Jill Cataldo

Jill Cataldo

“Dear Jill,

People like you frustrate me.

You only seem concerned with the bottom line of how cheap something is. Paying the lowest price should not be your only goal.

Do you not realize some things are worth investing in for longevity’s sake?

Your generation treats many things as disposable.

It is always better to buy something of excellent quality that will last instead of something bargain priced and shoddy.

I am curious to hear your reply and if you ever feel quality is worth putting your dollars forward for.

Eugenie O.”

While it’s true that I try to stretch my dollars as far as possible, I disagree that I am sacrificing quality to do so.

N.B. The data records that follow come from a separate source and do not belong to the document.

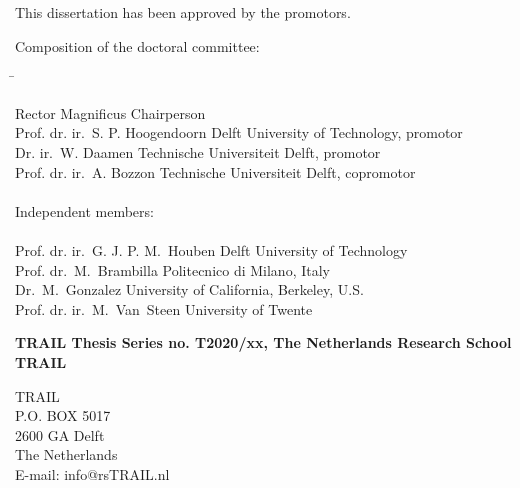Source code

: \begin{small}

\noindent This dissertation has been approved by the promotors.\\
\bigskip{}

\noindent Composition of the doctoral committee:
\smallskip{}

\noindent \begin{flushleft}\begin{tabbing}
\hspace*{70mm}\=\kill

Rector Magnificus \> Chairperson\\
Prof. dr. ir.\ S. P. Hoogendoorn \> Delft University of Technology, promotor\\
Dr. ir.\ W. Daamen \> Technische Universiteit Delft, promotor\\
Prof. dr. ir.\ A. Bozzon \> Technische Universiteit Delft, copromotor\\
\bigskip{}\\

\noindent Independent members:\\
\\

Prof. dr. ir.\ G. J. P. M.\ Houben \> Delft University of Technology\\
Prof. dr.\ M.\ Brambilla \> Politecnico di Milano, Italy\\
Dr.\ M.\ Gonzalez \> University of California, Berkeley, U.S.\\
Prof. dr. ir.\ M.\ Van\ Steen \> University of Twente\\
\end{tabbing}\end{flushleft}

\vspace*{\fill}


\bigskip{}
\noindent\textbf{TRAIL Thesis Series no. T2020/xx, The Netherlands Research School TRAIL}\\
\smallskip{}

\noindent TRAIL\\
P.O. BOX 5017\\
2600 GA Delft\\
The Netherlands\\
E-mail: info@rsTRAIL.nl\\
\bigskip{}


\end{small}
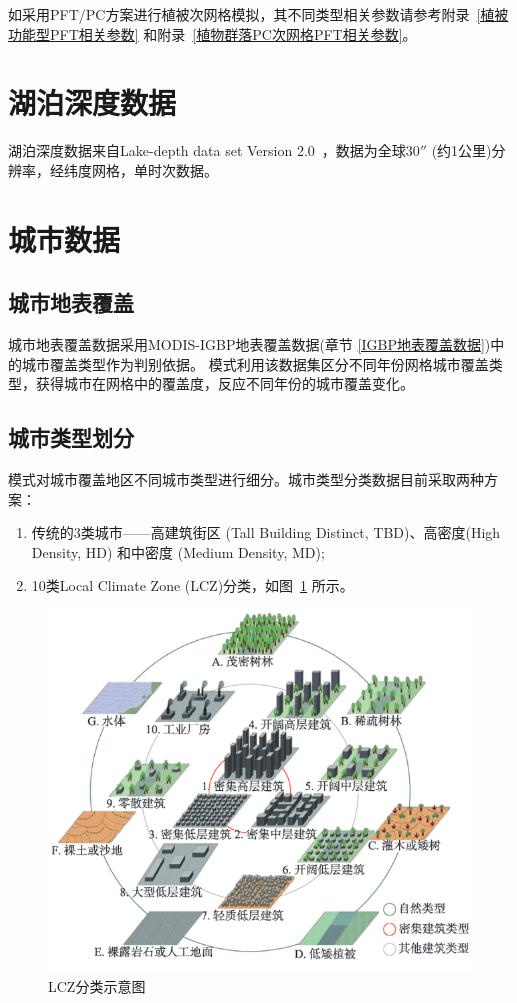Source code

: 如采用PFT/PC方案进行植被次网格模拟，其不同类型相关参数请参考附录~\ref{植被功能型PFT相关参数} 和附录~\ref{植物群落PC次网格PFT相关参数}。


\section{湖泊深度数据}\label{湖泊深度数据}
湖泊深度数据来自Lake-depth data set Version 2.0~\citep{kourzeneva2012global}，数据为全球$30''$ (约1公里)分辨率，经纬度网格，单时次数据。


\section{城市数据}\label{城市数据}

\subsection{城市地表覆盖}\label{城市地表覆盖}
城市地表覆盖数据采用MODIS-IGBP地表覆盖数据(章节 \ref{IGBP地表覆盖数据})中的城市覆盖类型作为判别依据。
模式利用该数据集区分不同年份网格城市覆盖类型，获得城市在网格中的覆盖度，反应不同年份的城市覆盖变化。

\subsection{城市类型划分}\label{城市类型划分}
模式对城市覆盖地区不同城市类型进行细分。城市类型分类数据目前采取两种方案：
\begin{enumerate}
    \item 传统的3类城市——高建筑街区 (Tall Building Distinct, TBD)、高密度(High Density, HD) 和中密度 (Medium Density, MD);
    \item 10类Local Climate Zone (LCZ)分类，如图~\ref{fig:LCZ分类图示}  所示。
\end{enumerate}
{
\begin{figure}[]
\centering
\includegraphics{Figures/地表输入数据/LCZ分类图示.png}
\caption{LCZ分类示意图}
\label{fig:LCZ分类图示}
\end{figure}
}


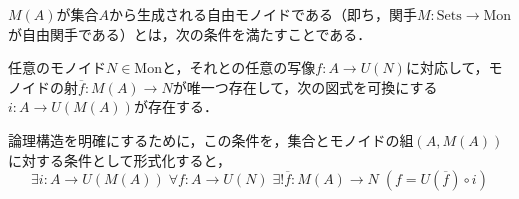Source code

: \documentclass[uplatex, 12pt, dvipdfmx]{jsarticle}
\begin{document}
\begin{definition*}
    $M(A)$が集合$A$から生成される自由モノイドである（即ち，関手$M:\mathrm{Sets}\to\mathrm{Mon}$が自由関手である）とは，次の条件を満たすことである．

    任意のモノイド$N\in\mathrm{Mon}$と，それとの任意の写像$f:A\to U(N)$に対応して，モノイドの射$\overline{f}:M(A)\to N$が唯一つ存在して，次の図式を可換にする$i:A\to U(M(A))$が存在する．
    \begin{center}
    \end{center}
    論理構造を明確にするために，この条件を，集合とモノイドの組$(A,M(A))$に対する条件として形式化すると，
    \[ \exists i:A\to U(M(A))\; \forall f:A\to U(N)\; \exists! \overline{f}:M(A)\to N \; (f=U(\overline{f})\circ i) \]
    \rightline{$\blacksquare$}
\end{definition*}
\end{document}

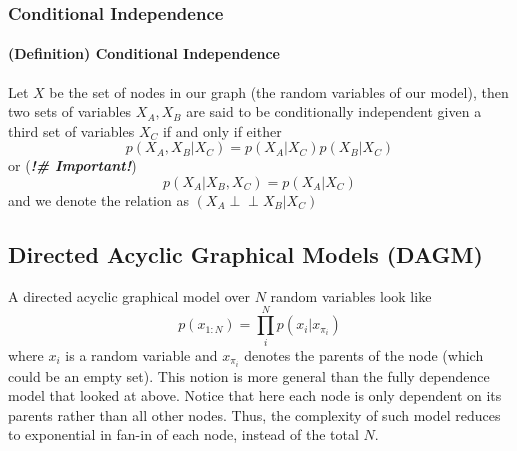 \documentclass[11pt]{article}
\newcommand{\independent}{\perp \!\!\! \perp}
\begin{document}
\subsubsection{Conditional Independence} 
\paragraph{(Definition) Conditional Independence} Let $X$ be the set of nodes in our graph (the random variables of our model), then two sets of variables $X_A, X_B$ are said to be conditionally independent given a third set of variables $X_C$ if and only if either
\begin{equation*}
    p\left(X_{A}, X_{B} | X_{C}\right)=p\left(X_{A} | X_{C}\right) p\left(X_{B} | X_{C}\right)
\end{equation*}
or (\textit{\textbf{!\# Important!}})
\begin{equation*}
    p\left(X_{A} | X_{B}, X_{C}\right)=p\left(X_{A} | X_{C}\right)
\end{equation*}
and we denote the relation as $\left(X_{A} \independent X_{B} | X_{C}\right)$

\subsection{Directed Acyclic Graphical Models (DAGM)}
A directed acyclic graphical model over $N$ random variables look like
\begin{equation*}
    p\left(x_{1:N}\right)=\prod_{i}^{N} p\left(x_{i} | x_{\pi_{i}}\right)
\end{equation*}
where $x_i$ is a random variable and $x_{\pi_i}$ denotes the parents of the node (which could be an empty set). This notion is more general than the fully dependence model that looked at above. Notice that here each node is only dependent on its parents rather than all other nodes. Thus, the complexity of such model reduces to exponential in fan-in of each node, instead of the total $N$. 
\end{document}
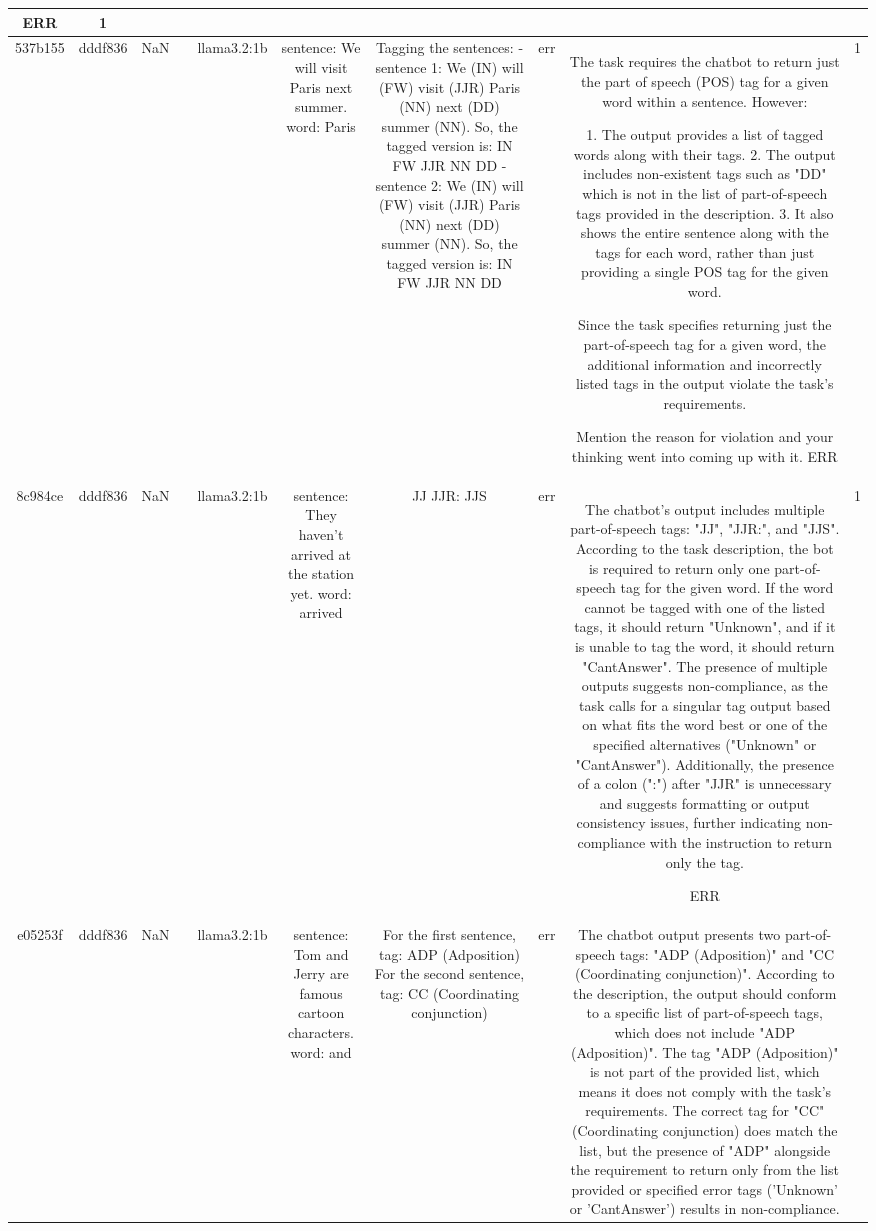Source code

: \begin{table}[h!]
\begin{tabular}{|c|c|c|c|c|c|c|c|c|c|}
ERR & 1\\
\hline
537b155 & dddf836 & NaN &  & llama3.2:1b & sentence: We will visit Paris next summer. word: Paris & Tagging the sentences:
- sentence 1: We (IN) will (FW) visit (JJR) Paris (NN) next (DD) summer (NN). So, the tagged version is: IN FW JJR NN DD
- sentence 2: We (IN) will (FW) visit (JJR) Paris (NN) next (DD) summer (NN). So, the tagged version is: IN FW JJR NN DD & err & The task requires the chatbot to return just the part of speech (POS) tag for a given word within a sentence. However:

1. The output provides a list of tagged words along with their tags.
2. The output includes non-existent tags such as "DD" which is not in the list of part-of-speech tags provided in the description. 
3. It also shows the entire sentence along with the tags for each word, rather than just providing a single POS tag for the given word.

Since the task specifies returning just the part-of-speech tag for a given word, the additional information and incorrectly listed tags in the output violate the task's requirements.

Mention the reason for violation and your thinking went into coming up with it.
ERR & 1\\
\hline
8c984ce & dddf836 & NaN &  & llama3.2:1b & sentence: They haven't arrived at the station yet. word: arrived & JJ 
JJR: 
JJS & err & The chatbot's output includes multiple part-of-speech tags: "JJ", "JJR:", and "JJS". According to the task description, the bot is required to return only one part-of-speech tag for the given word. If the word cannot be tagged with one of the listed tags, it should return "Unknown", and if it is unable to tag the word, it should return "CantAnswer". The presence of multiple outputs suggests non-compliance, as the task calls for a singular tag output based on what fits the word best or one of the specified alternatives ("Unknown" or "CantAnswer"). Additionally, the presence of a colon (":") after "JJR" is unnecessary and suggests formatting or output consistency issues, further indicating non-compliance with the instruction to return only the tag.

ERR & 1\\
\hline
e05253f & dddf836 & NaN &  & llama3.2:1b & sentence: Tom and Jerry are famous cartoon characters. word: and & For the first sentence, tag: ADP (Adposition) 
For the second sentence, tag: CC (Coordinating conjunction) & err & The chatbot output presents two part-of-speech tags: "ADP (Adposition)" and "CC (Coordinating conjunction)". According to the description, the output should conform to a specific list of part-of-speech tags, which does not include "ADP (Adposition)". The tag "ADP (Adposition)" is not part of the provided list, which means it does not comply with the task's requirements. The correct tag for "CC" (Coordinating conjunction) does match the list, but the presence of "ADP" alongside the requirement to return only from the list provided or specified error tags ('Unknown' or 'CantAnswer') results in non-compliance. 


\end{tabular}
\end{table}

If we’re talking about groceries, it’s true that I do want to pay the lowest price possible for the items I buy. If one store is selling toilet paper for $3.99, and another store is selling the same brand and size for $2.49, it’s highly likely that I will take my business to the store with the lowest prices.

When everything else about an item is equal – brand, size, and quality – then price is an important deciding factor in my purchase.

That said, I think it is somewhat presumptuous to assume that everyone interested in saving money is also a tightwad who purchase low-quality items because they are also low-priced.

Price is not the sole deciding factor in all of my purchases. I do value quality, and there are certain categories of items that I just won’t skimp on.

After my sister gifted me a set of luxurious high-thread count cotton bed sheets more than two decades ago, I vowed I wouldn’t purchase lower-quality sheets again – and I haven’t!

We humans do spend about a third of our lives in bed, and comfort is important to me.

However, I don’t believe that price necessarily dictates quality.

While we’re on the topic of bedding, I was recently looking for a duvet cover to replace our well-worn one that lasted more than 20 years.

I was disappointed to find that many of the king-size duvets currently on the market were priced at more than $100, yet were made with lower-quality, synthetic fabrics.

After not finding anything close to what I was looking for, I ended up purchasing two luxury-brand flat sheets on clearance for $11 each, and then sewed a new duvet cover from the sheets.

I was thrilled that I was able to make a new duvet for about a fifth of the price that lower-quality ones were selling for.

Does that make me a cheapskate? I don’t think so.

Clothing is another area where I believe that quality matters – in some circumstances. My sons will wear out their blue jeans, whether they are a pricey designer brand or an affordable department store brand.

I don’t believe in buying expensive clothing for children, especially in their early years when they will grow out of things quickly.

As an adult though, if I’m purchasing a dress or other professional outfit, I try to balance buying timeless styles with quality and price.

A lot of clothing in stores also falls into the “fast fashion” category, which is certainly low-priced – but the clothes may not last through many washings before the fabric shows wear.

Furniture is another area where I believe that quality matters.

After a storm came through our area, shattering our glass-topped patio table, my husband and I headed to multiple stores searching for a more durable replacement.

We saw many glass-topped tables, all of which were affordable, and all of which we immediately eliminated as possibilities.

Ultimately, we chose a cultured stone-topped table.

It cost twice as much, but we hope that it will last many more years than its predecessor.

I know from experience that saving money in one area – for me, it’s primarily groceries — frees up more money in our budget to purchase items of quality that will be in our lives for a long time.

That’s not “being cheap” – it’s simply smart shopping.